航空機ジェット燃料を直接合成できるオンデマンド触媒の開発
~「ゲームチェンジングテクノロジー」による低炭素社会の実現~

 富山大学大学院理工学研究部の椿範立教授らは、Fischer-Tropsch(FT)合成注1)を用いて、航空機ジェット燃料を直接合成することに成功しました。

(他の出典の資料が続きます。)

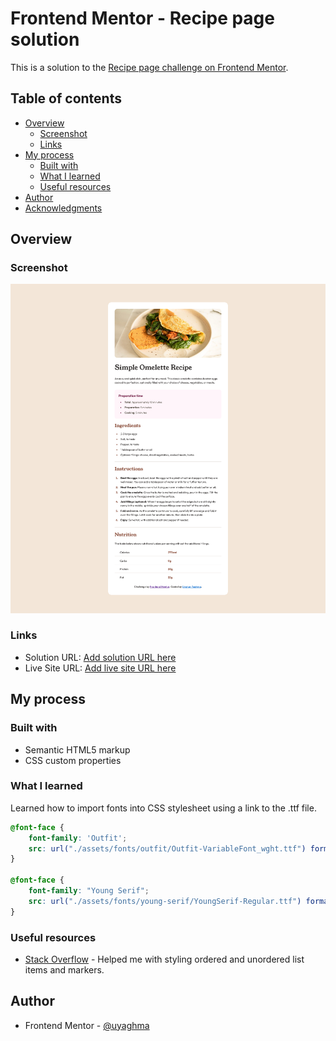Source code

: # Frontend Mentor - Recipe page solution

This is a solution to the [Recipe page challenge on Frontend Mentor](https://www.frontendmentor.io/challenges/recipe-page-KiTsR8QQKm). 

## Table of contents

- [Overview](#overview)
  - [Screenshot](#screenshot)
  - [Links](#links)
- [My process](#my-process)
  - [Built with](#built-with)
  - [What I learned](#what-i-learned)
  - [Useful resources](#useful-resources)
- [Author](#author)
- [Acknowledgments](#acknowledgments)

## Overview

### Screenshot

![](./screenshot.png)

### Links

- Solution URL: [Add solution URL here](https://your-solution-url.com)
- Live Site URL: [Add live site URL here](https://your-live-site-url.com)

## My process

### Built with

- Semantic HTML5 markup
- CSS custom properties

### What I learned
Learned how to import fonts into CSS stylesheet using a link to the .ttf file.

```css
@font-face {
    font-family: 'Outfit';
    src: url("./assets/fonts/outfit/Outfit-VariableFont_wght.ttf") format("truetype");
}

@font-face {
    font-family: "Young Serif";
    src: url("./assets/fonts/young-serif/YoungSerif-Regular.ttf") format("truetype");
}
```

### Useful resources

- [Stack Overflow](https://stackoverflow.com/) - Helped me with styling ordered and unordered list items and markers.

## Author

- Frontend Mentor - [@uyaghma](https://www.frontendmentor.io/profile/uyaghma)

 FT合成は、合成ガス(一酸化炭素と水素の混合ガス)を用いて、軽油あるいは軽質オレフィンを合成する触媒反応です。合成ガスは、天然ガス(シェールガス、メタンハイドレートを含む)、バイオマス、石炭、可燃性ゴミ、重質油等の広範な原料を熱分解して得られるため、工業的に極めて重要な製造法となっています。実際に、各石油メジャーは主に天然ガスあるいは石炭から合成軽油を製造しています。
 椿教授らは、約10年前にカプセル触媒の開発に着手し、数年前、本触媒を用いたFT合成によりガソリンを直接合成することに成功しました。しかし、ジェット燃料の直接合成は本触媒では困難でした。ジェット燃料に求められる高発熱量・燃焼性の良さ・安定性等の基準を満たすためには分岐の多い炭化水素構造(イソ体炭化水素)が適していますが、本触媒ではその選択率が極めて低かったためです。

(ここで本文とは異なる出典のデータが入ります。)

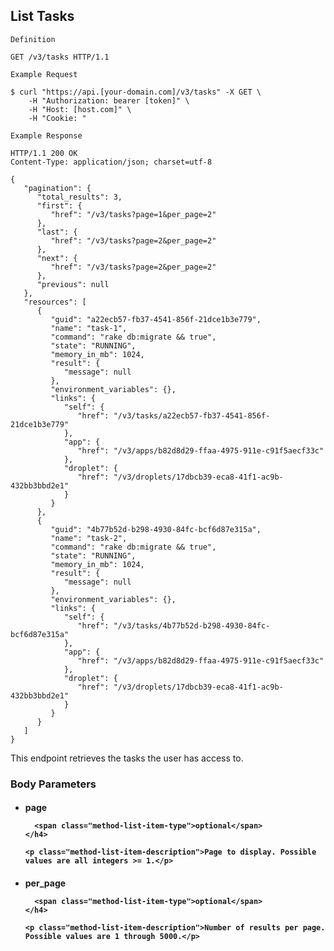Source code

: ## List Tasks

```
Definition
```

```http
GET /v3/tasks HTTP/1.1
```

```
Example Request
```

```shell
$ curl "https://api.[your-domain.com]/v3/tasks" -X GET \
 	-H "Authorization: bearer [token]" \
 	-H "Host: [host.com]" \
 	-H "Cookie: "
```

```
Example Response
```

```http
HTTP/1.1 200 OK
Content-Type: application/json; charset=utf-8

{
   "pagination": {
      "total_results": 3,
      "first": {
         "href": "/v3/tasks?page=1&per_page=2"
      },
      "last": {
         "href": "/v3/tasks?page=2&per_page=2"
      },
      "next": {
         "href": "/v3/tasks?page=2&per_page=2"
      },
      "previous": null
   },
   "resources": [
      {
         "guid": "a22ecb57-fb37-4541-856f-21dce1b3e779",
         "name": "task-1",
         "command": "rake db:migrate && true",
         "state": "RUNNING",
         "memory_in_mb": 1024,
         "result": {
            "message": null
         },
         "environment_variables": {},
         "links": {
            "self": {
               "href": "/v3/tasks/a22ecb57-fb37-4541-856f-21dce1b3e779"
            },
            "app": {
               "href": "/v3/apps/b82d8d29-ffaa-4975-911e-c91f5aecf33c"
            },
            "droplet": {
               "href": "/v3/droplets/17dbcb39-eca8-41f1-ac9b-432bb3bbd2e1"
            }
         }
      },
      {
         "guid": "4b77b52d-b298-4930-84fc-bcf6d87e315a",
         "name": "task-2",
         "command": "rake db:migrate && true",
         "state": "RUNNING",
         "memory_in_mb": 1024,
         "result": {
            "message": null
         },
         "environment_variables": {},
         "links": {
            "self": {
               "href": "/v3/tasks/4b77b52d-b298-4930-84fc-bcf6d87e315a"
            },
            "app": {
               "href": "/v3/apps/b82d8d29-ffaa-4975-911e-c91f5aecf33c"
            },
            "droplet": {
               "href": "/v3/droplets/17dbcb39-eca8-41f1-ac9b-432bb3bbd2e1"
            }
         }
      }
   ]
}
```

This endpoint retrieves the tasks the user has access to.

### Body Parameters

<ul class="method-list-group">
  <li class="method-list-item">
    <h4 class="method-list-item-label">
      page

      <span class="method-list-item-type">optional</span>
    </h4>

    <p class="method-list-item-description">Page to display. Possible values are all integers >= 1.</p>
  </li>
  <li class="method-list-item">
    <h4 class="method-list-item-label">
      per_page

      <span class="method-list-item-type">optional</span>
    </h4>

    <p class="method-list-item-description">Number of results per page. Possible values are 1 through 5000.</p>
  </li>
</ul>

 椿教授らの研究グループは、この課題を解決するために触媒設計を見直し、酸点と細孔構造を精密制御したゼオライト注2)上に、希土類元素であるランタンと金属コバルトを担持した新しい酸性ゼオライト担持触媒の開発を行いました。この触媒を用いると、FT合成におけるイソ体炭化水素の選択率が格段に向上し、ジェット燃料の選択率が72%と非常に高い触媒性能を達成しました。また、二酸化炭素と水素を用いても高い反応成績が得られました。
 さらに、この触媒の担持金属をランタンからセリウムに変えるとガソリンが、カリウムに変えると軽油が合成できることも見いだしました。このことから、本触媒系は「オンデマンド触媒」として各種燃料製造に極めて有用と言えます。

 EUによる2020年からのバイオジェット燃料の商業使用の決定を背景に、航空業界では、バイオジェット燃料もしくは二酸化炭素由来のジェット燃料の実用化が大きな課題となっています。今回開発に成功したジェット燃料製造法は、バイオマスあるいは二酸化炭素をも原料として使用できるため、航空業界の要望に速やかに対応できると期待されます。

 本研究成果は、2018年9月17日16時(英国時間)に英国科学誌「Nature Catalysis」のオンライン速報版で公開されました。